Choice C and D: Monotherapy with Statin or dual therapy with statin and fibrate are not indicated in this patient. Despite the inclination by some physicians to start statins in a person with family history of premature CAD, this criteria is not supported by current guidelines. His low calculated risk preclude him from the guideline recommended patient subgroups likely to have the most benefit from statin therapy.
Stone N, Robinson J, Lichtenstein A, et al. 2013 ACC/AHA guideline on the treatment of blood cholesterol to reduce atherosclerotic cardiovascular risk in Adults. J Am Coll Cardiol 2013. [Epub Ahead of Print].
Eckel RH, Jakicic JM, Ard JD, et al. 2013 AHA/ACC guideline on lifestyle management to reduce cardiovascular risk: a report of the American College of Cardiology American/Heart Association Task Force on Practice Guidelines.

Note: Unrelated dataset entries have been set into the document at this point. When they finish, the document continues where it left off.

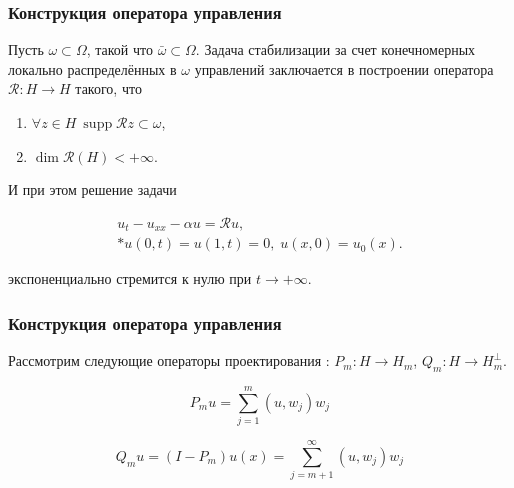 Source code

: \documentclass{beamer}
\newcommand{\operator}[1]{\mathcal{R}{#1}}
\newcommand{\supp}{\mathop{\mathrm{supp}}}
\begin{document}
\begin{frame}
\frametitle{Конструкция оператора управления}

\hspace{5mm}Пусть $\omega \subset \Omega$, такой что $\bar{\omega} \subset
\Omega$. Задача стабилизации за счет конечномерных локально распределённых в 
$\omega$ управлений заключается в построении оператора 
$\mathcal{R} : H \rightarrow H$ такого, что
\begin{enumerate}
\item $\forall z \in H \ \supp \operator{z} \subset \omega$,
\item $\dim \operator{(H)} < +\infty$.
\end{enumerate}
И при этом решение задачи 
\begin{block}{}
\begin{gather}
  u_t - u_{xx} - \alpha u = \mathcal{R}u, \\*
  u(0, t) = u(1, t) = 0, \; u(x, 0) = u_{0}(x).
\end{gather}
\end{block}
экспоненциально стремится к нулю при $t \rightarrow + \infty$.
\end{frame}


\begin{frame}
\frametitle{Конструкция оператора управления}

Рассмотрим следующие операторы проектирования : 
$P_m : H \rightarrow H_m$, $Q_m : H \rightarrow H_m^{\perp}$.

\begin{block}{}
\begin{equation}
	P_m u = \sum \limits_{j=1}^{m} {(u, w_j) w_j}
\end{equation}

\begin{equation}
	Q_m u = (I - P_m)u(x) = \sum \limits_{j=m + 1}^{\infty} {(u, w_j) w_j}
\end{equation}
\end{block}

\end{frame}
\end{document}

J Am Coll Cardiol 2013. [Epub Ahead of Print].
Jensen MD, Ryan DH, Apovian CM, et al. 2013 AHA/ACC/TOS guideline for the management of overweight and obesity in adults: a report of the American College of Cardiology/American Heart Association Task Force on Practice Guidelines, and The Obesity Society. J Am Coll Cardiol 2013. [Epub Ahead of Print].
Miller, M; Stone NJ, Ballantyne C, Bittner V et al. Triglycerides and Cardiovascular Disease: A Scientific Statement From the American Heart Association. Circulation 2011;123:2292-2333.